Northam was visiting a vaccination clinic in Prince William County when he made the announcement. He said nearly every Virginian in the highest risk groups who has pre-registered has been vaccinated, and those who remain on the list will get appointment invitations within the next two weeks.
“The COVID-19 vaccine is the light at the end of the tunnel—and that light is getting brighter every day,” Northam said.
More than one of every three adults in Virginia has gotten at least one shot, and one in five has been fully vaccinated, according to state data. Those same trends are true in the Rappahannock Area Health District, which includes Fredericksburg and the counties of Caroline, King George, Spotsylvania and Stafford.

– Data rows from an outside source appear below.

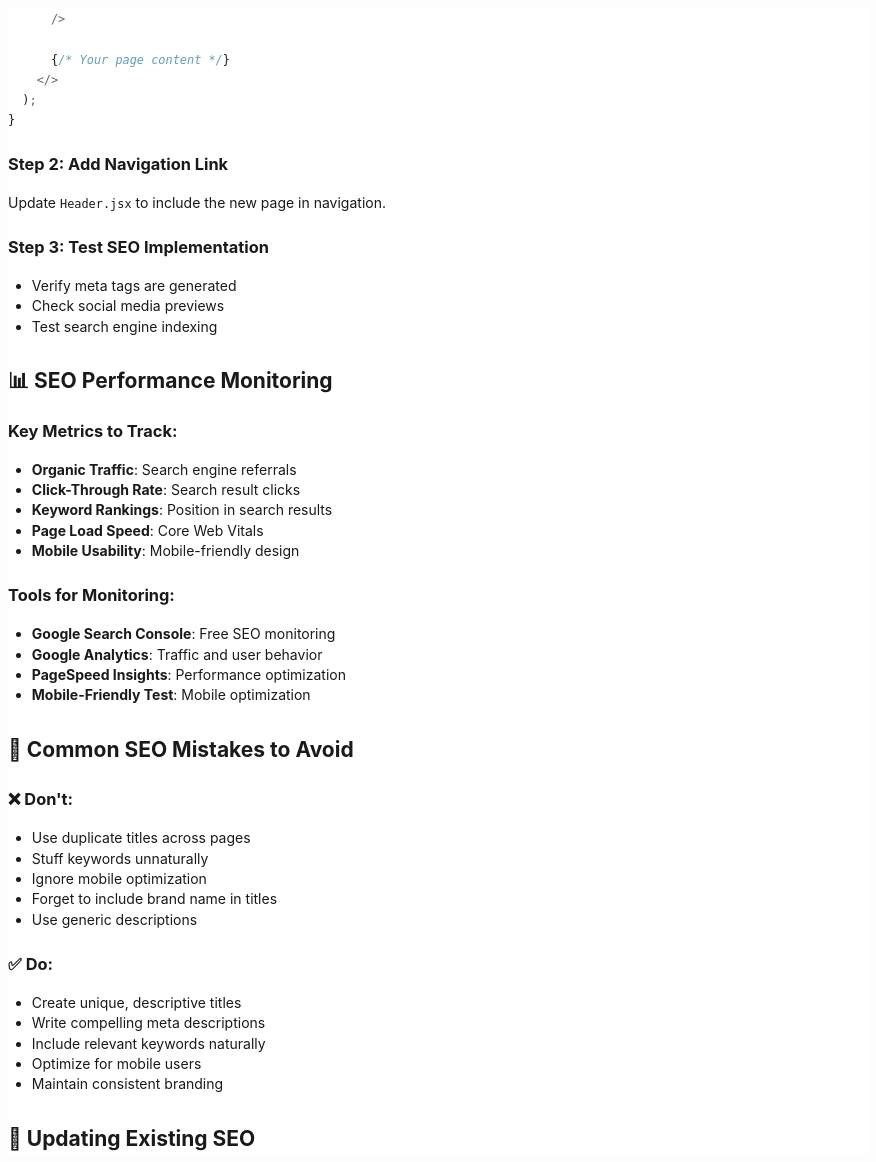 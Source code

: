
 ```jsx
      />
      
      {/* Your page content */}
    </>
  );
}
```

### **Step 2: Add Navigation Link**
Update `Header.jsx` to include the new page in navigation.

### **Step 3: Test SEO Implementation**
- Verify meta tags are generated
- Check social media previews
- Test search engine indexing

## 📊 **SEO Performance Monitoring**

### **Key Metrics to Track:**
- **Organic Traffic**: Search engine referrals
- **Click-Through Rate**: Search result clicks
- **Keyword Rankings**: Position in search results
- **Page Load Speed**: Core Web Vitals
- **Mobile Usability**: Mobile-friendly design

### **Tools for Monitoring:**
- **Google Search Console**: Free SEO monitoring
- **Google Analytics**: Traffic and user behavior
- **PageSpeed Insights**: Performance optimization
- **Mobile-Friendly Test**: Mobile optimization

## 🎯 **Common SEO Mistakes to Avoid**

### **❌ Don't:**
- Use duplicate titles across pages
- Stuff keywords unnaturally
- Ignore mobile optimization
- Forget to include brand name in titles
- Use generic descriptions

### **✅ Do:**
- Create unique, descriptive titles
- Write compelling meta descriptions
- Include relevant keywords naturally
- Optimize for mobile users
- Maintain consistent branding

## 🔄 **Updating Existing SEO**
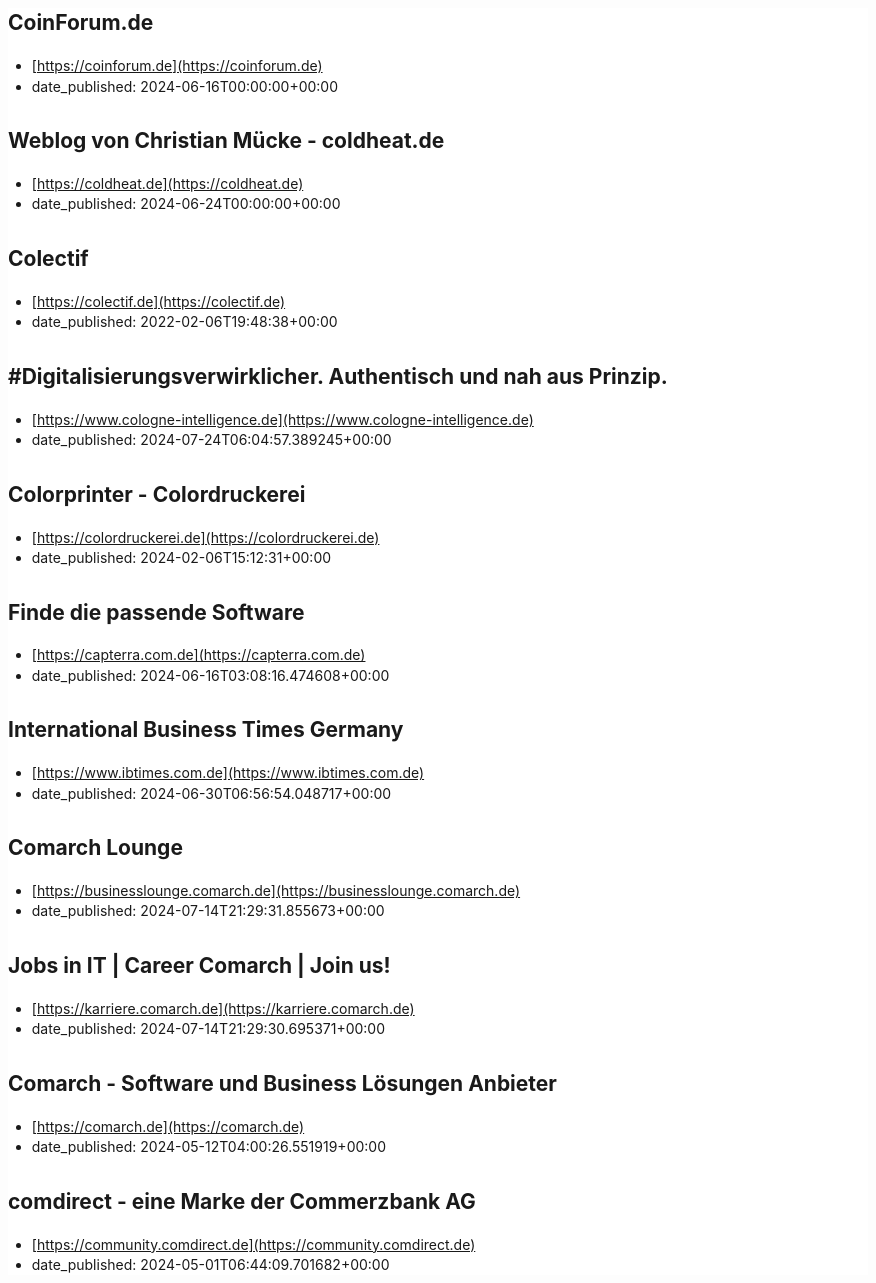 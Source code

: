  ## CoinForum.de
 - [https://coinforum.de](https://coinforum.de)
 - date_published: 2024-06-16T00:00:00+00:00

 ## Weblog von Christian Mücke - coldheat.de
 - [https://coldheat.de](https://coldheat.de)
 - date_published: 2024-06-24T00:00:00+00:00

 ## Colectif
 - [https://colectif.de](https://colectif.de)
 - date_published: 2022-02-06T19:48:38+00:00

 ## #Digitalisierungsverwirklicher. Authentisch und nah aus Prinzip.
 - [https://www.cologne-intelligence.de](https://www.cologne-intelligence.de)
 - date_published: 2024-07-24T06:04:57.389245+00:00

 ## Colorprinter - Colordruckerei
 - [https://colordruckerei.de](https://colordruckerei.de)
 - date_published: 2024-02-06T15:12:31+00:00

 ## Finde die passende Software
 - [https://capterra.com.de](https://capterra.com.de)
 - date_published: 2024-06-16T03:08:16.474608+00:00

 ## International Business Times Germany
 - [https://www.ibtimes.com.de](https://www.ibtimes.com.de)
 - date_published: 2024-06-30T06:56:54.048717+00:00

 ## Comarch Lounge
 - [https://businesslounge.comarch.de](https://businesslounge.comarch.de)
 - date_published: 2024-07-14T21:29:31.855673+00:00

 ## Jobs in IT | Career Comarch | Join us!
 - [https://karriere.comarch.de](https://karriere.comarch.de)
 - date_published: 2024-07-14T21:29:30.695371+00:00

 ## Comarch - Software und Business Lösungen Anbieter
 - [https://comarch.de](https://comarch.de)
 - date_published: 2024-05-12T04:00:26.551919+00:00

 ## comdirect - eine Marke der Commerzbank AG
 - [https://community.comdirect.de](https://community.comdirect.de)
 - date_published: 2024-05-01T06:44:09.701682+00:00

Health district officials throughout the region, from the Rappahannock-Rapidan Health District that covers Culpeper, Fauquier and Orange counties to the Three Rivers Health District in the Northern Neck and Middle Peninsula, said they’re ready to expand vaccine eligibility to the general public by the governor’s target date.
They’re also encouraging all those interested in getting vaccinated to register with the centralized state system at vaccinate.virginia.gov or over the phone through Virginia’s COVID-19 call center at 877/829-4682, daily from 8 a.m. to 8 p.m.

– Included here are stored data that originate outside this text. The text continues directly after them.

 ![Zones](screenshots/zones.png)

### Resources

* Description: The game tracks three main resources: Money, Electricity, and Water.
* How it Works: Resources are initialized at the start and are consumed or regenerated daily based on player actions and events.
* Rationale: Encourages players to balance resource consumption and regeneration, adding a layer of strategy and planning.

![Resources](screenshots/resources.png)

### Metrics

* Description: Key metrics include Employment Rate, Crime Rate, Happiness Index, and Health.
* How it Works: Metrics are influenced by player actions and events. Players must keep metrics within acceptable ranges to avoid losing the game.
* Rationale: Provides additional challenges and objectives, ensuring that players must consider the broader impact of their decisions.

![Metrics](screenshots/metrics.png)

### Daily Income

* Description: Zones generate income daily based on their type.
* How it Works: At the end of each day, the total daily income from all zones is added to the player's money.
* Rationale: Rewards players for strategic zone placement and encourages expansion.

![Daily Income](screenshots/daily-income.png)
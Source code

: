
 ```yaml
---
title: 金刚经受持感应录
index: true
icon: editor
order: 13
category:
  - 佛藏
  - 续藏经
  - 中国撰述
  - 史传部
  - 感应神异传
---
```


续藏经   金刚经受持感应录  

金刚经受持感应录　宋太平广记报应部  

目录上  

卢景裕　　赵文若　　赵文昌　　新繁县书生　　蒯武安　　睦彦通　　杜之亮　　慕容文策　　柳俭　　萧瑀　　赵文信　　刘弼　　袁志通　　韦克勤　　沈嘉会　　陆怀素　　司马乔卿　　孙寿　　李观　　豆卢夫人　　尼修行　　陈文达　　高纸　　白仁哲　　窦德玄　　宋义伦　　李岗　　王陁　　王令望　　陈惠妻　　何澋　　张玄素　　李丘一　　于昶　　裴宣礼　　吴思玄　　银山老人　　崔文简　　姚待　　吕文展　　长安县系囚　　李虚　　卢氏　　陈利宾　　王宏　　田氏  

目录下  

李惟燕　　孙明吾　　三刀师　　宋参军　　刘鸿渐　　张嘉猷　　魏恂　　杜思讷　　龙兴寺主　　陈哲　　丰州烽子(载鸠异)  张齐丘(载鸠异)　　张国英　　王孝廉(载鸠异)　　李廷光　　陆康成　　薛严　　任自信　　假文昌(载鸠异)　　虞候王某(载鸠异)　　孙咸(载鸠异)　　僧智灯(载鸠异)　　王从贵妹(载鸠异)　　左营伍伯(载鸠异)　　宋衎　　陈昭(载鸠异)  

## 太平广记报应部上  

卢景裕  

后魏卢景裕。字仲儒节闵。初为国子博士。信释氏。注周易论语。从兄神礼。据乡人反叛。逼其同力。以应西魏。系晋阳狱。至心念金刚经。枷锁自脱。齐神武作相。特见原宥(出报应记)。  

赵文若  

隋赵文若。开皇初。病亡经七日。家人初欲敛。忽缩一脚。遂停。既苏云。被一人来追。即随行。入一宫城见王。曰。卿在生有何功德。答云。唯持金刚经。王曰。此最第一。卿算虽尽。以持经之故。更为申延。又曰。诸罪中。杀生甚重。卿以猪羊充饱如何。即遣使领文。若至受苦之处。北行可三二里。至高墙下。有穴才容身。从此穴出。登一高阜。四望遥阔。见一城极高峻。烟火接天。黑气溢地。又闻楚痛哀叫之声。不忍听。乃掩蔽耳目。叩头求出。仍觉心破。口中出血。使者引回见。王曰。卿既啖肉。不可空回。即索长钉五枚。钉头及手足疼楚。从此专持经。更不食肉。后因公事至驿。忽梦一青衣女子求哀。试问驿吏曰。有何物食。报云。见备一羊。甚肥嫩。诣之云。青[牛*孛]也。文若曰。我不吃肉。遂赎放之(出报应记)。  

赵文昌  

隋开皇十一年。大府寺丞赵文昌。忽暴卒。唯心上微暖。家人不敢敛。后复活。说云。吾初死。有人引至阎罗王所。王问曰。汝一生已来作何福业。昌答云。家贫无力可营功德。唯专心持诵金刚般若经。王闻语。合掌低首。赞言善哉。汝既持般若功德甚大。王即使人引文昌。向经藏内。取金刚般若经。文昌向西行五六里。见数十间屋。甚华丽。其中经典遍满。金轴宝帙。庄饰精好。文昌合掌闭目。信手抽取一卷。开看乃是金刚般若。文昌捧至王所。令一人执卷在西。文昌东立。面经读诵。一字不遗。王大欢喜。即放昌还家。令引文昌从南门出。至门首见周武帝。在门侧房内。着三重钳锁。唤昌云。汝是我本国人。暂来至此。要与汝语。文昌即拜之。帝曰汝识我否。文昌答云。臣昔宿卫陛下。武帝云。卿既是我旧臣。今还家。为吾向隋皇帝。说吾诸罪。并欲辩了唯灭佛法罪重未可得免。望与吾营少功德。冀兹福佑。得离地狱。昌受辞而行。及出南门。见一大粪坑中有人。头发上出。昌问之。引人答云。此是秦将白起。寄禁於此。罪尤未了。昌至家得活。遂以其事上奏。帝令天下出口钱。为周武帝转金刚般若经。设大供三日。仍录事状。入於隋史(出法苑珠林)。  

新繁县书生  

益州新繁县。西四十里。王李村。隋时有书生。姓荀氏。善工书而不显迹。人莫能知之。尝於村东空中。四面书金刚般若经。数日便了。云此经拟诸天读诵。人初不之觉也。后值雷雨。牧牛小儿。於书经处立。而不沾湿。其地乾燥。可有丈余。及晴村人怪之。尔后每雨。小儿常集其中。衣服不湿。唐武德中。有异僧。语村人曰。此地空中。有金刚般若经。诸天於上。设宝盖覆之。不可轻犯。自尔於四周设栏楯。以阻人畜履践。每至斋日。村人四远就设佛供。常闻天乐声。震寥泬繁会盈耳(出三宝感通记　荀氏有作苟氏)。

Assistance is available in English, Spanish and more than 100 other languages. Videoconferencing in American Sign Language also is available at vaccinate.virginia.gov
As eligibility shifts to younger people, health officials will continue to prioritize groups in the first tier who haven’t been vaccinated, said April Achter, population health coordinator for the Rappahannock–Rapidan Health District.

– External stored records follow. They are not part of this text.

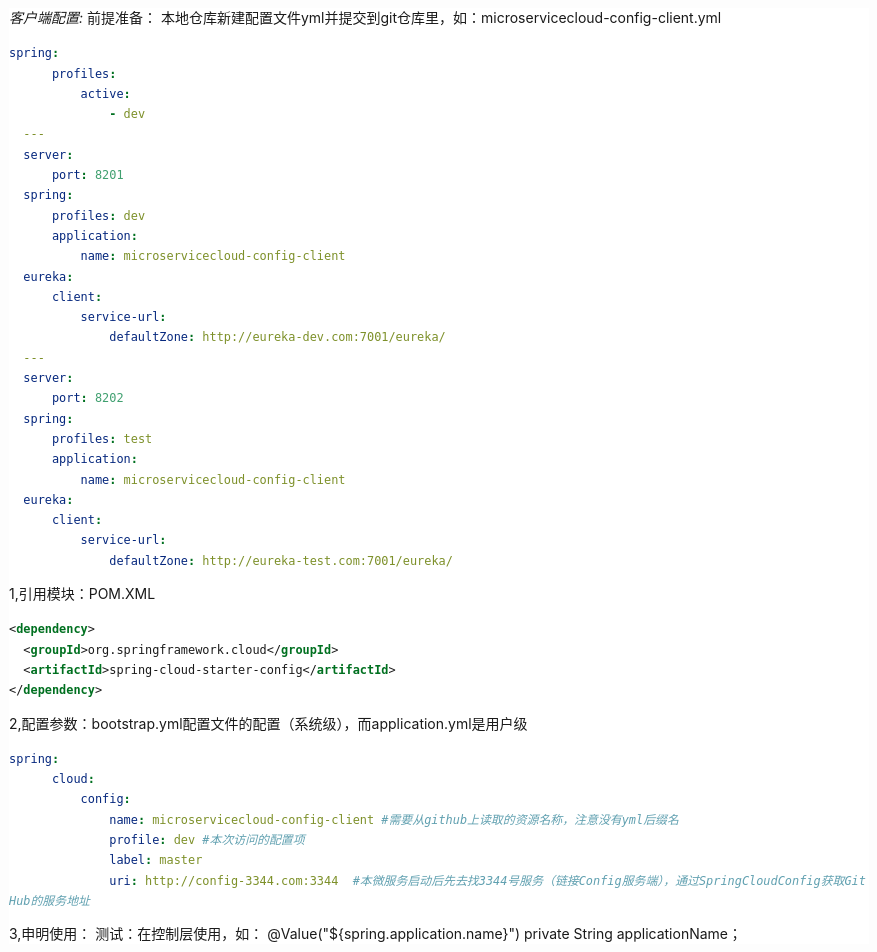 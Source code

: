   *客户端配置:*
  前提准备：
  本地仓库新建配置文件yml并提交到git仓库里，如：microservicecloud-config-client.yml
  ```yml
  spring:
		profiles:
			active:
				- dev
	---
	server:
		port: 8201
	spring:
		profiles: dev
		application:
			name: microservicecloud-config-client
	eureka:
		client:
			service-url:
				defaultZone: http://eureka-dev.com:7001/eureka/
	---
	server:
		port: 8202
	spring:
		profiles: test
		application:
			name: microservicecloud-config-client
	eureka:
		client:
			service-url:
				defaultZone: http://eureka-test.com:7001/eureka/
  ```
  1,引用模块：POM.XML
  ```xml
  <dependency>
	<groupId>org.springframework.cloud</groupId>
	<artifactId>spring-cloud-starter-config</artifactId>
  </dependency>
  ```
  2,配置参数：bootstrap.yml配置文件的配置（系统级），而application.yml是用户级
  ```yml
  spring:
		cloud:
			config:
				name: microservicecloud-config-client #需要从github上读取的资源名称，注意没有yml后缀名
				profile: dev #本次访问的配置项
				label: master
				uri: http://config-3344.com:3344  #本微服务启动后先去找3344号服务（链接Config服务端），通过SpringCloudConfig获取GitHub的服务地址
  ```
  3,申明使用：
  测试：在控制层使用，如：
  @Value("${spring.application.name}")
  private String applicationName； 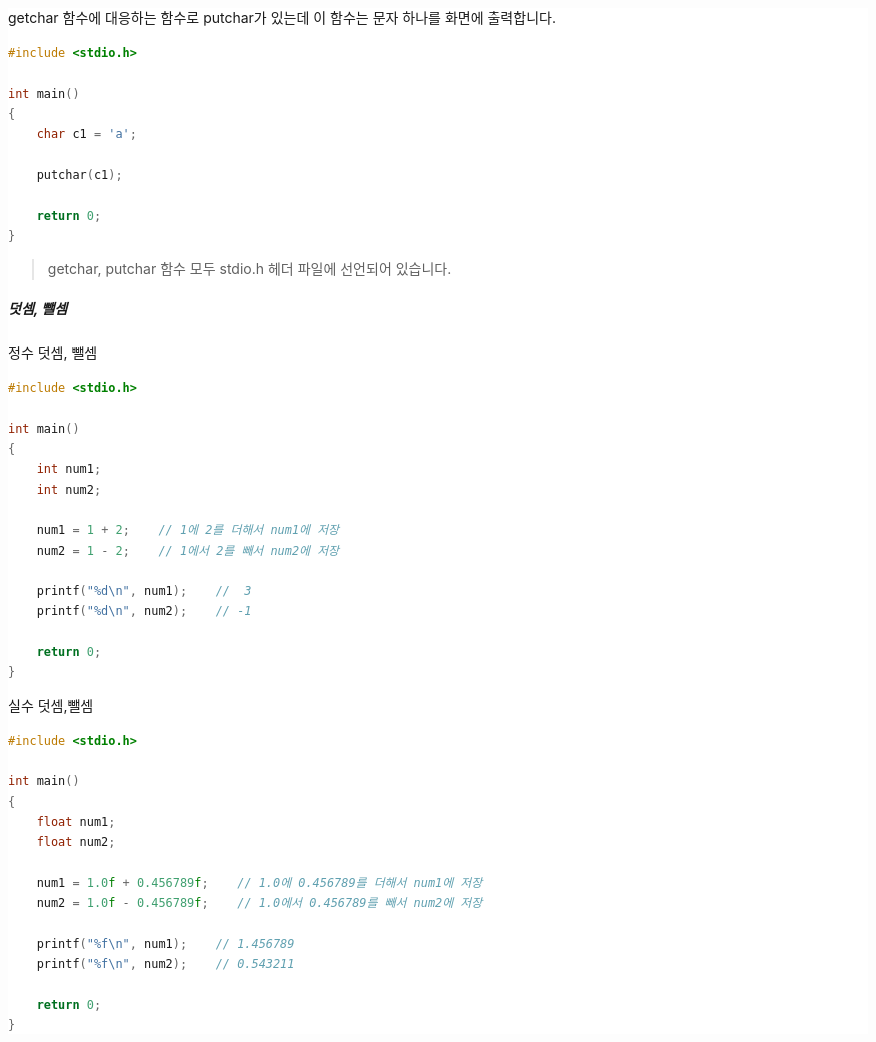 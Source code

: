 getchar 함수에 대응하는 함수로 putchar가 있는데 이 함수는 문자 하나를 화면에 출력합니다.

```c
#include <stdio.h>

int main()
{
    char c1 = 'a';

    putchar(c1);

    return 0;
}
```

>  getchar, putchar 함수 모두 stdio.h 헤더 파일에 선언되어 있습니다.



##### 덧셈, 뺄셈

정수 덧셈, 뺄셈

```c
#include <stdio.h>

int main()
{
    int num1;
    int num2;

    num1 = 1 + 2;    // 1에 2를 더해서 num1에 저장
    num2 = 1 - 2;    // 1에서 2를 빼서 num2에 저장

    printf("%d\n", num1);    //  3
    printf("%d\n", num2);    // -1

    return 0;
}
```

실수 덧셈,뺄셈

```c
#include <stdio.h>

int main()
{
    float num1;
    float num2;

    num1 = 1.0f + 0.456789f;    // 1.0에 0.456789를 더해서 num1에 저장
    num2 = 1.0f - 0.456789f;    // 1.0에서 0.456789를 빼서 num2에 저장

    printf("%f\n", num1);    // 1.456789
    printf("%f\n", num2);    // 0.543211

    return 0;
}
```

Like those in other areas, Achter said her health district “will also continue to focus on reaching our vulnerable populations, targeted outreach and maintaining our current vaccination clinics with our community partners.”
Some of that outreach has focused on essential workers who may not have realized they were eligible for vaccination, said Mary Chamberlin, public relations specialist with the Rappahannock Area Health District. She sent out reminders this week to those who work in cleaning and janitorial services, letting them know they’re part of Tier 1b and remain a priority for vaccination.
Likewise, anyone age 65 and older can call the Rappahannock Area Health District to schedule an appointment. Its call center is open 8 a.m. to 4:30 p.m. on weekdays. The number is 540//899-4797, press 0.
Across Virginia, 21 of the state’s 35 local health districts have been vaccinating workers in Tier 1c, the last phase before eligibility is opened to everyone. Beginning April 4, districts that have vaccinated all their 1c workers can begin sending appointment invitations to members of the general public who have registered, according to a press release from the governor’s office.
The timing doesn’t mean that health districts won’t continue vaccinating people in earlier groups, said Lisa Laurier, population health manager with the Three Rivers Health District.
“We will be vaccinating all groups,” she said.
Pastor Leonard Lacey of the United Faith Christian Ministry in Stafford County sees the expansion of vaccine to the general public as yet another hopeful sign. He’s noticed a shift in attitudes as more vaccines have become available.
“We’re finding excitement now,” Lacey said, among congregations and communities of color, especially as more Blacks and Latinos have been vaccinated and shared their stories with others. “A month ago, there was a reluctance, but that has changed over to enthusiasm now. People are seeking and wanting it done.”
Lacey said the increase in vaccines coincides with a collaborative effort by his church, local businesses, Stafford County government and the Fredericksburg Regional Food Bank to offer a regional food pantry for those in need. It’s open to all residents of the Rappahannock Area Health District, as well as those from Locust Grove in Orange County.
The giveaway happens each Thursday from 7 to 8:30 p.m. with registration starting at 6 p.m. The pantry is at the church annex, 60 Susa Drive, Unit 117 in Stafford.
“It’s just an exciting time for our community, seeing the vaccine coming and being able to give them good food,” Lacey said. “The community has really rallied to provide something wholesome. It just feels like spring is in the air, a sense of unity and joy is coming.”